Open for businessThe barricades came down and orange barrels were pushed aside. For the first time in six months, traffic flowed again Tuesday afternoon on Tower Avenue north of Belknap Street.
By: Shelley Nelson, Superior Telegram
The barricades came down and orange barrels were pushed aside.
For the first time in six months, traffic flowed again Tuesday afternoon on Tower Avenue north of Belknap Street.
While the project is substantially complete, crews will continue to work on other aspects of the project outside the driving lanes. Officials are asking pedestrians to use care until tree grates are installed, and light poles are added after delivery Nov. 1.

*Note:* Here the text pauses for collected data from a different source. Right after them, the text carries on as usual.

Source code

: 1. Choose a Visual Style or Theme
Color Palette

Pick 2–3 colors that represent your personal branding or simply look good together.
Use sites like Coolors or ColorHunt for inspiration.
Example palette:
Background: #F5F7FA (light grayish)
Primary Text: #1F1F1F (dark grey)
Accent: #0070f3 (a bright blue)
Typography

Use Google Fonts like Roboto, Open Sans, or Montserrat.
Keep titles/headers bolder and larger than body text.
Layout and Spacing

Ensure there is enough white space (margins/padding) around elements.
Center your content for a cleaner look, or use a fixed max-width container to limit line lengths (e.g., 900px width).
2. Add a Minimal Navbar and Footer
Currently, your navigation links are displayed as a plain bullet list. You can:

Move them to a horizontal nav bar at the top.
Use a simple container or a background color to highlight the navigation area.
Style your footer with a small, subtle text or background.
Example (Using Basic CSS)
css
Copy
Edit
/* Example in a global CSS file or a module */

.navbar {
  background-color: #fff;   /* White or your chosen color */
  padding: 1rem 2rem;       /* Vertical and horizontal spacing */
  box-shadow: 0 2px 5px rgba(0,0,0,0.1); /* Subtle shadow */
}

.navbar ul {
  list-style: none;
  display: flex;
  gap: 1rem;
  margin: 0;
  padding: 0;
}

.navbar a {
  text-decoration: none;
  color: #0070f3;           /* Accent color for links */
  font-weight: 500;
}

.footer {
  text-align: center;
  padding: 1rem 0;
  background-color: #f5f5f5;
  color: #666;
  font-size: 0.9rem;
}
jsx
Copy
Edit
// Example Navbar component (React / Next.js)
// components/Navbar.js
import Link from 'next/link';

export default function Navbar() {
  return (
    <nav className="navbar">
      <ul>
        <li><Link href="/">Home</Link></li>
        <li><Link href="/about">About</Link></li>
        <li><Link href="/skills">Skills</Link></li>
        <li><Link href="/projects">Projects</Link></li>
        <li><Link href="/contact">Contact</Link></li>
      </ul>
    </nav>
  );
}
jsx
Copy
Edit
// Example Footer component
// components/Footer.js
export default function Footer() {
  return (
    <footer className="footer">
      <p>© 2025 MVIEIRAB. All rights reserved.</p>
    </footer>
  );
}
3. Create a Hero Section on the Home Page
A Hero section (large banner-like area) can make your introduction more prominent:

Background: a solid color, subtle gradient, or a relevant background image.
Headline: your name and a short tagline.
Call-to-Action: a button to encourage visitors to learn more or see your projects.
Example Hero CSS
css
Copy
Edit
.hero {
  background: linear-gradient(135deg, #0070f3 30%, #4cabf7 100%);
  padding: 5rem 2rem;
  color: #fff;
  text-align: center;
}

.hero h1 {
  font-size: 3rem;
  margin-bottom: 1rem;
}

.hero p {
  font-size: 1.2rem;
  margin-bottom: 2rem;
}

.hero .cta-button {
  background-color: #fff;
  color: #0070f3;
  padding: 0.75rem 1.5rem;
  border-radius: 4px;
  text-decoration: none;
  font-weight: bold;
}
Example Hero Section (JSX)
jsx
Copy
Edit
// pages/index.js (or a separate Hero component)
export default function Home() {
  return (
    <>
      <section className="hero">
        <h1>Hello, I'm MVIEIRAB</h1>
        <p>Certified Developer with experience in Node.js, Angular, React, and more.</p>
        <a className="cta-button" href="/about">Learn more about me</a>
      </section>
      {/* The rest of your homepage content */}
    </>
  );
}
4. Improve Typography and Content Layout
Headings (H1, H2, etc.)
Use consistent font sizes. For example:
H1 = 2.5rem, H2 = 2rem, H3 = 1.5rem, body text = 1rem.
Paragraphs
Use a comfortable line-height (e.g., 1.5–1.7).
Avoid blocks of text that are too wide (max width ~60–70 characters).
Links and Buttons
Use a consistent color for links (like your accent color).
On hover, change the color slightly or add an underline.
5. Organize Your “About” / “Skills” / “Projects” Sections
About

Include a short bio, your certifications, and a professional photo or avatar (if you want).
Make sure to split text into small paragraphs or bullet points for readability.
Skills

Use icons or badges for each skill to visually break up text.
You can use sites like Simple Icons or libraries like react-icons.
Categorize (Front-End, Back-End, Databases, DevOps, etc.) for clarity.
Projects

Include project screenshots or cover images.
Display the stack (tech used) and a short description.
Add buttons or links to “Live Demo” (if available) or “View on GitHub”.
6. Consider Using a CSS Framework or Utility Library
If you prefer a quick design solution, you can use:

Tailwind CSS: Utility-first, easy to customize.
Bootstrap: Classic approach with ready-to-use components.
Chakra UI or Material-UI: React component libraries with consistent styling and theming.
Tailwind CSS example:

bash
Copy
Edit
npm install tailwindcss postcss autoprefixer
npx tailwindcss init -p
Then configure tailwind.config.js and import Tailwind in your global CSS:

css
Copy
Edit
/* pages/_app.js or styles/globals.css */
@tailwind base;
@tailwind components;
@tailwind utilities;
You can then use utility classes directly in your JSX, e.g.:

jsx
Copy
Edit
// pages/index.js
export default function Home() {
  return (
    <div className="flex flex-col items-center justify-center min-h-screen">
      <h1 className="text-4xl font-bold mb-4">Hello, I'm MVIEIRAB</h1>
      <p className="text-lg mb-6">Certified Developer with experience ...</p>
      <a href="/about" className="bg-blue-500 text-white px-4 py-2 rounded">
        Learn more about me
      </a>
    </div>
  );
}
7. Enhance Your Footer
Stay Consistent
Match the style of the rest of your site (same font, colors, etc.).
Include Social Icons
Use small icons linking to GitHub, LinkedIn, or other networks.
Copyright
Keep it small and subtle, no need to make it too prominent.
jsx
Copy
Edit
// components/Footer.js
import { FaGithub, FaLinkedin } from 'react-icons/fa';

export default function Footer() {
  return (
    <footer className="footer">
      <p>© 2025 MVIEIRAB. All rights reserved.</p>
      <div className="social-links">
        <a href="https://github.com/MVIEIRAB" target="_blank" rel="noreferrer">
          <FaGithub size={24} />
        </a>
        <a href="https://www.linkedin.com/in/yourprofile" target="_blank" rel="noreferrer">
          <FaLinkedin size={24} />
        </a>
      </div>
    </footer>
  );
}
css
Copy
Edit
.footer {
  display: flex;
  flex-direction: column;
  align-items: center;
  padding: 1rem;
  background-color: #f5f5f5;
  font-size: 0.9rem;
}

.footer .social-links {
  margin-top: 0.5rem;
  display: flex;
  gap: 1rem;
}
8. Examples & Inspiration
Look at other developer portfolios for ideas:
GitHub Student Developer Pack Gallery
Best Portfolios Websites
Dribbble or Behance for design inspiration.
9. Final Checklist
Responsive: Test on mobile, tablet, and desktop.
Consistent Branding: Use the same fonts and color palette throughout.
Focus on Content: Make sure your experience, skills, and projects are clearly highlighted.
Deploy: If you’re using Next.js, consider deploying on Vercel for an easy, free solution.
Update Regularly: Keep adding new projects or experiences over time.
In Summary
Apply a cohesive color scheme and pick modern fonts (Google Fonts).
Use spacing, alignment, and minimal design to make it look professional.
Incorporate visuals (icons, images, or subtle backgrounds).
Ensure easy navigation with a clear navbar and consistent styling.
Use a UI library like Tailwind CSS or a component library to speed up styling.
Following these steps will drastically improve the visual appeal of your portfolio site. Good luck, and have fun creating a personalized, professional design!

The $14 million project includes a new storm sewer system, pavement, sidewalk, lighting, raised medians and an overall new road configuration. Old bus shelters, reinstalled for the winter, will be replaced next spring when trees and landscaping are planted.
“We’re very happy with the results,” said Kaye Tenerelli, director of the Business Improvement District.
The last major reconstruction of the downtown avenue was in 1935. Deteriorating concrete, some nearly 100 years old, and aging infrastructure necessitated the project, for which planning started in 2006.
“This shows what a little bit of time and planning and investment can mean for our community,” said Dave Minor, president and chief executive officer of the Chamber. He said many have wondered what the project would look like, and if the money was worth it.
“I think if they come down here and take a little walk … I think this is well worth the time and investment,” Minor said.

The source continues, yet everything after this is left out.